| WHAT THE TASK REQUIRES |
What is needed is an exact reproduction of the listing, without its pictures.

| PROVIDED ENTRIES |
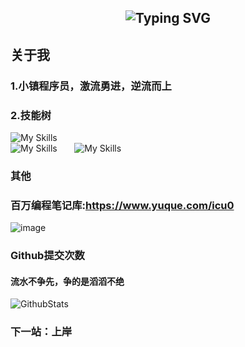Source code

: <h2 align="center"> 
 <img src="https://readme-typing-svg.demolab.com?font=Righteous&size=32&duration=3000&pause=1000&color=8F7FD3DE&center=true&vCenter=true&repeat=false&width=435&lines=Hello!+I+am+Cool" alt="Typing SVG" />
</h2>

## 关于我
### 1.小镇程序员，激流勇进，逆流而上
### 2.技能树
![My Skills](https://skillicons.dev/icons?i=html,css,javascript,ts,vite,webpack,vue,react,electron,express,nodejs,nestjs,pinia,nuxtjs,d3) </br>
![My Skills](https://skillicons.dev/icons?i=java,spring,python,django,fastapi,php,laravel)  &nbsp;&nbsp;&nbsp;&nbsp;&nbsp;
![My Skills](https://skillicons.dev/icons?i=java,kotlin,cs)

### 其他
### 百万编程笔记库:https://www.yuque.com/icu0

![image](https://user-images.githubusercontent.com/84832795/212478754-bb2b6468-c2ef-486b-ae8b-a79a0faf715d.png)
<br/>

### Github提交次数<br/>
#### 流水不争先，争的是滔滔不绝<br/>
![GithubStats](https://github-readme-stats.vercel.app/api?username=cool-icu0&show_icons=true&theme=dark&count_private=true)
<!-- github使用语言 -->
<!-- ![Most Used Languages](https://github-readme-stats.vercel.app/api/top-langs/?username=cool-icu0&theme=dark&layout=compact) -->
### 下一站：上岸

| SOLVED PROBLEM |
Source code

: <h2 align="center"> 
 <img src="https://readme-typing-svg.demolab.com?font=Righteous&size=32&duration=3000&pause=1000&color=8F7FD3DE&center=true&vCenter=true&repeat=false&width=435&lines=Hello!+I+am+Cool" alt="Typing SVG" />
</h2>

## 关于我
### 1.小镇程序员，激流勇进，逆流而上
### 2.技能树
![My Skills](https://skillicons.dev/icons?i=html,css,javascript,ts,vite,webpack,vue,react,electron,express,nodejs,nestjs,pinia,nuxtjs,d3) </br>
![My Skills](https://skillicons.dev/icons?i=java,spring,python,django,fastapi,php,laravel)  &nbsp;&nbsp;&nbsp;&nbsp;&nbsp;
![My Skills](https://skillicons.dev/icons?i=java,kotlin,cs)

### 其他
### 百万编程笔记库:https://www.yuque.com/icu0

![image](https://user-images.githubusercontent.com/84832795/212478754-bb2b6468-c2ef-486b-ae8b-a79a0faf715d.png)
<br/>

### Github提交次数<br/>
#### 流水不争先，争的是滔滔不绝<br/>
![GithubStats](https://github-readme-stats.vercel.app/api?username=cool-icu0&show_icons=true&theme=dark&count_private=true)
<!-- github使用语言 -->
<!-- ![Most Used Languages](https://github-readme-stats.vercel.app/api/top-langs/?username=cool-icu0&theme=dark&layout=compact) -->
### 下一站：上岸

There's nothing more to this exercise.